A phrase now echoes across Chinese financial circles: “When the avalanche comes, no snowflake is innocent.” Zhu’s case fits that chilling narrative. Authorities in Shenzhen appear to be conducting a sweeping anti-corruption cleanup reaching far beyond property developers. Finance firms, tech ventures, and major conglomerates are all under the microscope.

Evergrande. Baoneng. Vanke. Each rode the property wave with leverage and financial engineering. Those tricks no longer work. Today, survival depends on real cash flow, not clever balance sheets.

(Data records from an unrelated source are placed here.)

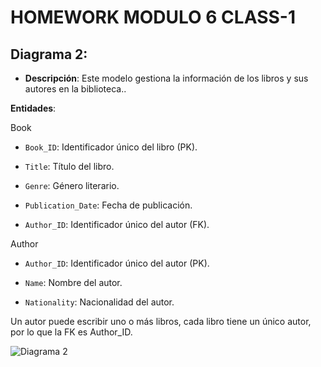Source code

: # HOMEWORK MODULO 6 CLASS-1

## Diagrama 2:
- **Descripción**:
Este modelo gestiona la información de los libros y sus autores en la biblioteca..

**Entidades**: 

Book

- `Book_ID`: Identificador único del libro (PK).

- `Title`: Título del libro.

- `Genre`: Género literario.

- `Publication_Date`: Fecha de publicación.

- `Author_ID`: Identificador único del autor (FK).

Author
- `Author_ID`: Identificador único del autor (PK).

- `Name`: Nombre del autor.

- `Nationality`: Nacionalidad del autor.

Un autor puede escribir uno o más libros, cada libro tiene un único autor, por lo que la FK es Author_ID.

![Diagrama 2](./Punto2-ModeloERBásico-Library.png)


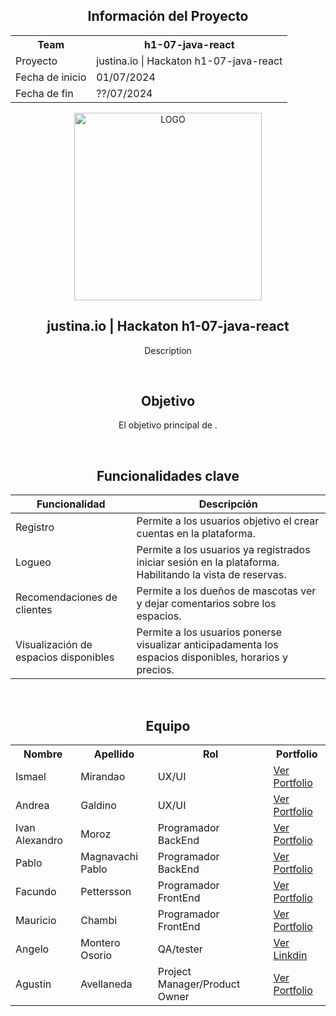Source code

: <h2 align="center">
Información del Proyecto
</h2>

<table align="center">
  <tr>
    <th>Team</th>
    <th>h1-07-java-react</th>
  </tr>
  <tr>
    <td>Proyecto</td>
    <td>justina.io | Hackaton h1-07-java-react</td>
  </tr>
  <tr>
    <td>Fecha de inicio</td>
    <td>01/07/2024</td>
  </tr>
  <tr>
    <td>Fecha de fin</td>
    <td>??/07/2024</td>
  </tr>
 
</table>


<div align="center">

<img src="https" width="300" alt="LOGO">

  <h2>justina.io | Hackaton h1-07-java-react</h2>
  <p>Description
</p>
</div>

<br>

<h2 align="center">Objetivo</h2>

<p align="center">El objetivo principal de .</p>

<br>

<div align="center">
<h2>Funcionalidades clave</h2>
</div>


| Funcionalidad | Descripción |
|---|---|
| Registro | Permite a los usuarios objetivo el crear cuentas en la plataforma. |
| Logueo  | Permite a los usuarios ya registrados iniciar sesión en la plataforma. Habilitando la vista de reservas.|
| Recomendaciones de clientes | Permite a los dueños de mascotas ver y dejar comentarios sobre los espacios. |
| Visualización de espacios disponibles | Permite a los usuarios ponerse visualizar anticipadamenta los espacios disponibles, horarios y precios. |



<br>

<h2 align="center">Equipo</h2>

<table align="center">
  <tr>
    <th>Nombre</th>
    <th>Apellido</th>
    <th>Rol</th>
    <th>Portfolio</th>
  </tr>
  <tr>
    <td>Ismael</td>
    <td>Mirandao</td>
    <td>UX/UI</td>
    <td><a href="https://www.behance.net/ismaelmiranda4" target="_blank">Ver Portfolio</a></td>
  </tr>
    <tr>
    <td>Andrea</td>
    <td>Galdino</td>
    <td>UX/UI</td>
    <td><a href="https://www.behance.net/andreagastaldimx" target="_blank">Ver Portfolio</a></td>
  </tr>
   <tr>
    <td>Ivan Alexandro</td>
    <td>Moroz</td>
    <td>Programador BackEnd</td>
    <td><a href="https://alexandromoroz.github.io" target="_blank">Ver Portfolio</a></td>
  </tr>
  <tr>
    <td>Pablo</td>
    <td>Magnavachi Pablo</td>
    <td>Programador BackEnd</td>
    <td><a href="https://pablomagna.github.io/" target="_blank">Ver Portfolio</a></td>
  </tr>
  <tr>
    <td>Facundo</td>
    <td>Pettersson</td>
    <td>Programador FrontEnd</td>
  <td><a href="https://porfolio-web-psi.vercel.app/" target="_blank">Ver Portfolio</a></td>
  </tr>
  <tr>
    <td>Mauricio</td>
    <td>Chambi</td>
    <td>Programador FrontEnd</td>
    <td><a href="https://mauricio-chambi.netlify.app/" target="_blank">Ver Portfolio</a></td>
  </tr>
    <tr>
    <td>Angelo </td>
    <td>Montero Osorio</td>
    <td>QA/tester</td>
    <td><a href="https://www.linkedin.com/in/angelo-montero-ba4486239/" target="_blank">Ver Linkdin</a></td>
  </tr>
   <tr>
    <td>Agustin</td>
    <td>Avellaneda</td>
    <td>Project Manager/Product Owner</td>
    <td><a href="https://portfolio.agustin.top" target="_blank">Ver Portfolio</a></td>
  </tr>
</table>
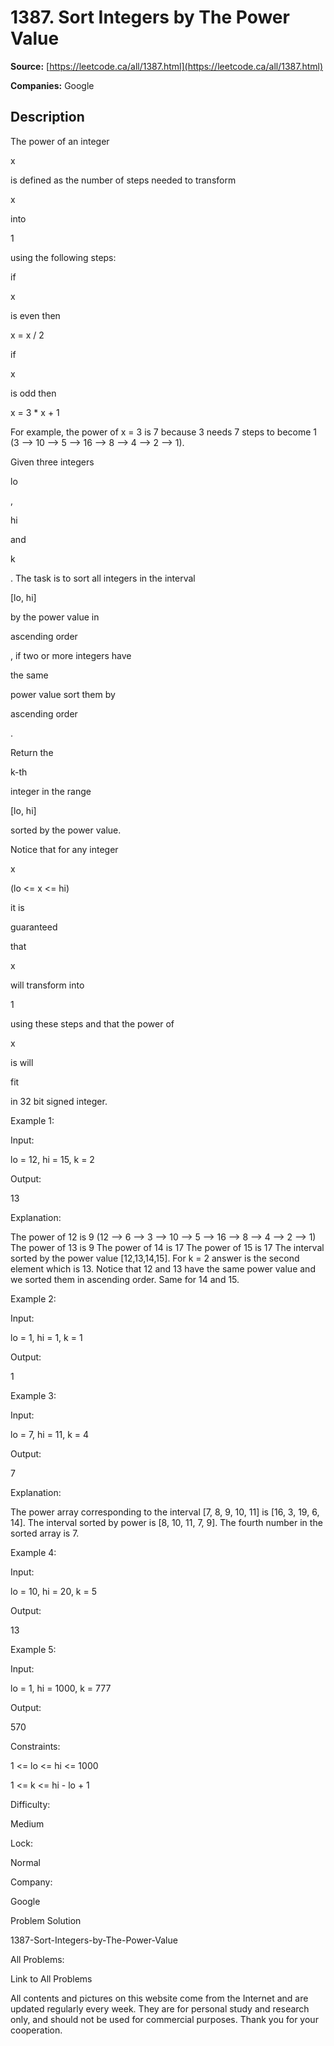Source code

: # 1387. Sort Integers by The Power Value

**Source:** [https://leetcode.ca/all/1387.html](https://leetcode.ca/all/1387.html)

**Companies:** Google

## Description

The power of an integer

x

is defined as the number of steps needed to
            transform

x

into

1

using the following steps:

if

x

is even then

x = x / 2

if

x

is odd then

x = 3 * x + 1

For example, the power of x = 3 is 7 because 3 needs 7 steps to become 1 (3 --> 10
                --> 5 --> 16 --> 8 --> 4 --> 2 --> 1).

Given three integers

lo

,

hi

and

k

. The task is
                to sort all integers in the interval

[lo, hi]

by the power value in

ascending order

, if two or more integers have

the
                    same

power value sort them by

ascending order

.

Return the

k-th

integer in the range

[lo, hi]

sorted by the
                power value.

Notice that for any integer

x

(lo <= x <= hi)

it
                is

guaranteed

that

x

will transform into

1

using these steps and that the power of

x

is will

fit

in 32 bit signed integer.

Example 1:

Input:

lo = 12, hi = 15, k = 2

Output:

13

Explanation:

The power of 12 is 9 (12 --> 6 --> 3 --> 10 --> 5 --> 16 --> 8 --> 4 --> 2 --> 1)
The power of 13 is 9
The power of 14 is 17
The power of 15 is 17
The interval sorted by the power value [12,13,14,15]. For k = 2 answer is the second element which is 13.
Notice that 12 and 13 have the same power value and we sorted them in ascending order. Same for 14 and 15.

Example 2:

Input:

lo = 1, hi = 1, k = 1

Output:

1

Example 3:

Input:

lo = 7, hi = 11, k = 4

Output:

7

Explanation:

The power array corresponding to the interval [7, 8, 9, 10, 11] is [16, 3, 19, 6, 14].
The interval sorted by power is [8, 10, 11, 7, 9].
The fourth number in the sorted array is 7.

Example 4:

Input:

lo = 10, hi = 20, k = 5

Output:

13

Example 5:

Input:

lo = 1, hi = 1000, k = 777

Output:

570

Constraints:

1 <= lo <= hi <= 1000

1 <= k <= hi - lo + 1

Difficulty:

Medium

Lock:

Normal

Company:

Google

Problem Solution

1387-Sort-Integers-by-The-Power-Value

All Problems:

Link to All Problems

All contents and pictures on this website come from the Internet and are updated regularly every week. They are for personal study and research only, and should not be used for commercial purposes. Thank you for your cooperation.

Critics argue structural flaws helped create this disaster. Vanke’s executives held minimal shares, meaning management faced little personal risk when chasing aggressive strategies. As some observers put it, they enjoyed “responsibility without risk, benefits without alignment.”

The Fight for Survival

Now the biggest question is painfully simple: can Vanke be saved?

If Shenzhen Metro pulls back for good, analysts expect fire-sale asset disposals, creditor-first recoveries, and a desperate effort to shield state funds from losses. In the best-case scenario, Vanke shrinks into a leaner, survival-mode developer. In the worst, it heads down Evergrande’s path—restructuring, lawsuits, and years of uncertainty.

For homebuyers and retail investors who trusted Vanke’s once-pristine reputation, the collapse feels like betrayal. Online forums are flooded with anger, demands for prosecutions, calls for seizing assets, and dark jokes about executives who “moved tens of billions with a few signatures” while ordinary people foot the bill.

China’s broader message is unmistakable. Stimulus has limits. Markets will sort winners from losers. High-leverage real estate is finished. Bailouts belonged to yesterday. Accountability belongs to now.

Zhu Jiusheng, the man who helped build Vanke’s empire, now stands at the center of its possible collapse. His fate could define how China unwinds its property crisis—calmly and systematically, or chaotically and painfully. It may also decide whether the architects of the boom will finally answer for the bust.